Authors: Ryan Galt*, University of California, Davis, Natalia Pinzón, Geography Graduate Group, University of California, Davis
Topics: Agricultural Geography, Cultural and Political Ecology, Food Systems
Keywords: agroecology, social sciences, geography, interdisciplinarity, literature review
Session Type: Paper
Day: 4/7/2020
Start / End Time: 10:15 AM / 11:30 AM
Room: Virtual Track 8
Presentation File: No File Uploaded

Agroecology is increasingly seen as solving many social, ecological, and socio-ecological crises in agrifood systems. This review examines the engagement of social sciences displines and fields with agroecology. Using five databases — Web of Science’s Science Citation Index Expanded (WoS SCI), Web of Science Social Sciences Citation Index (WoS SSCI), EconLit, Agricola, and CAB — we collected papers with “agroecology” (and its various English spellings) in the title, abstract, or keywords. We use WoS SCI as a proxy for publications centered in the biophysical sciences, WoS SSCI for publications centered in the social sciences, and EconLit for publications centered in economics; this yielded 5056, 1219, and 428 articles, respectively. Based on publications per year, social scientists are interfacing with agroecology more than ever.

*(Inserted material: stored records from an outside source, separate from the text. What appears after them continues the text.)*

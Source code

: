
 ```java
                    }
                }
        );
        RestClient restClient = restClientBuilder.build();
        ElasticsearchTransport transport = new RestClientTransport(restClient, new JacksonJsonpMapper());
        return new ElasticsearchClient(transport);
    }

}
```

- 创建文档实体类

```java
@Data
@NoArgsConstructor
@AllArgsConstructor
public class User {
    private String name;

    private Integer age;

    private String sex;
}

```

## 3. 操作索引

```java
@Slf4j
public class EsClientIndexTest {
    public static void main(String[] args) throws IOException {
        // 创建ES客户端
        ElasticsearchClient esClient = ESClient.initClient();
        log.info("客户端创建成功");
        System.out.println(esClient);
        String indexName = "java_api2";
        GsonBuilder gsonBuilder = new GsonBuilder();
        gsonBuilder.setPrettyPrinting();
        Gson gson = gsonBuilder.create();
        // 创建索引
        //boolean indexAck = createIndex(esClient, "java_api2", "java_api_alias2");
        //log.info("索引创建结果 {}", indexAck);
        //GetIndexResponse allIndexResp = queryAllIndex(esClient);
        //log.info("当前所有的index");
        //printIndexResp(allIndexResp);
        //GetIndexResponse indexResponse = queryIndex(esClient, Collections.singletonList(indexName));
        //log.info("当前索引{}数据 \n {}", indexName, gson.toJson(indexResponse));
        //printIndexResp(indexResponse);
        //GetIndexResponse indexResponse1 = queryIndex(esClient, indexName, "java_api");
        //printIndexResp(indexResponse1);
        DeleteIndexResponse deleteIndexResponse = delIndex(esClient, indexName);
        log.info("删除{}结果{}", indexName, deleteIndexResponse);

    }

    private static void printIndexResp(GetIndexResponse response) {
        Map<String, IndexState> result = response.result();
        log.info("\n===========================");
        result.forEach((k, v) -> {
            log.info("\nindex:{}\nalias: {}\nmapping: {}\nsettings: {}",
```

Indeed, the publication volume of social science engaged with agroecology has risen dramatically in the last decade; between zero and 16 articles were published per year until 2006, then the number rose steadily to 208 published in 2018. The ratio of biophysical science to social science publications declined to its lowest ever in 2018, 2.7:1 (compared to the annual average of 4.1:1), despite a continual rise of biophysical science papers on agroecology (552 that year, also the highest ever). In addition to more detailed quantitative metrics for specific social sciences disciplines and fields, we examine how geography, political ecology, and feminist social science have engaged agroecology, the contributions these various social science perspectives have made to the field, and key emerging directions of interdisciplinary inquiry and praxis.